Я промолчала. Не могу. Может быть, когда-нибудь, когда привыкну к этой боли, мы снова станем болтать, как, например, я болтаю с Кираном. Но пока — не могу, открою рот — и разревусь.

Ас задумался. Потом выдрал из тетрадки лист и что-то накарябал. И подсунул мне под локоть. Я невольно скосила глаз.

«Что происходит?»

Почерк был не похож на то, как обычно писал Ас, — вместо безупречной вязи буквы прыгали, кривились…

Промолчала.

Ас, снова подтянув к себе лист, дописал что-то ещё. И ткнул ко мне.

«Ты меня бросаешь?»

Я? Я бросаю?! Ну ладно, пусть будет так!

Подвинув к себе листок, написала две буквы и поставила точку. Не рассчитала сил — грифель карандаша сломался.

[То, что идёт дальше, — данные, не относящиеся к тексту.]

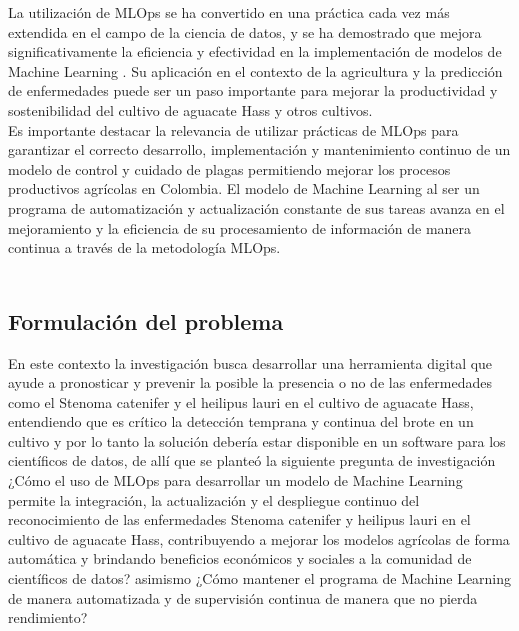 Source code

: La utilización de MLOps se ha convertido en una práctica cada vez más extendida en el campo de la ciencia de datos, y se ha demostrado que mejora significativamente la eficiencia y efectividad en la implementación de modelos de Machine Learning \citet{geron2019hands}. Su aplicación en el contexto de la agricultura y la predicción de enfermedades puede ser un paso importante para mejorar la productividad y sostenibilidad del cultivo de aguacate Hass y otros cultivos.\\

Es importante destacar la relevancia de utilizar prácticas de MLOps para garantizar el correcto desarrollo, implementación y mantenimiento continuo de un modelo de control y cuidado de plagas permitiendo mejorar los procesos productivos agrícolas en Colombia. El modelo de Machine Learning al ser un programa de automatización y actualización constante de sus tareas avanza en el mejoramiento y la eficiencia de su procesamiento de información de manera continua a través de la metodología MLOps.
\\\\




\subsection{Formulación del problema}
En este contexto la investigación busca desarrollar una herramienta digital que ayude a pronosticar y prevenir la posible la presencia o no de las enfermedades como el Stenoma catenifer y el heilipus lauri en el cultivo de aguacate Hass, entendiendo que es crítico la detección temprana y continua del brote en un cultivo y por lo tanto la solución debería estar disponible en un software para los científicos de datos, de allí que se planteó la siguiente pregunta de investigación ¿Cómo el uso de MLOps para desarrollar un modelo de Machine Learning permite la integración, la actualización y el despliegue continuo del reconocimiento de las enfermedades Stenoma catenifer y heilipus lauri en el cultivo de aguacate Hass, contribuyendo a mejorar los modelos agrícolas de forma automática y brindando beneficios económicos y sociales a la comunidad de científicos de datos? asimismo ¿Cómo mantener el programa de Machine Learning de manera automatizada y de supervisión continua de manera que no pierda rendimiento?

Ас ошарашенно уставился на моё «да», замер… Сидел неподвижно долго, почти до конца урока. Потом нацарапал большими буквами «ПОЧЕМУ?!», почти тут же перечеркнул и заменил на написанное печатными буквами «понятно» с жирной точкой в конце. Кажется, его карандаш тоже сломался.

На последнем уроке — биологии — Ас молчал.

Я тоже.

В ночь с понедельника на вторник меня разбудил Мрак, который ворон. Точнее, Шон в вороньем обличье. Оказывается, я опять рыдала во сне и случайно притронулась к амулету. И разбудила Шона.

— Кузнечик! Что за фигня с тобой творится?

— Прости. Лети спать. Я сейчас сниму его с шеи…

— Кончай разводить сырость и объясни толком, что стряслось?

Не могу! Не могу говорить об этом! Больно!

— Ну и ну! Ты уверена? — Шон, превратившийся в парня, вытаращил на меня глаза.

Я, хлюпая носом, закивала. Надо б полог тишины поставить, а то Бри разбужу…

— Все спят, не дёргайся. И проспят до утра. Ну-ка, прокрути в голове ещё раз, что ты видела? — Шон уставился мне в глаза. Потом повесил нос: — Ясно… не ждал я такого. Ты как?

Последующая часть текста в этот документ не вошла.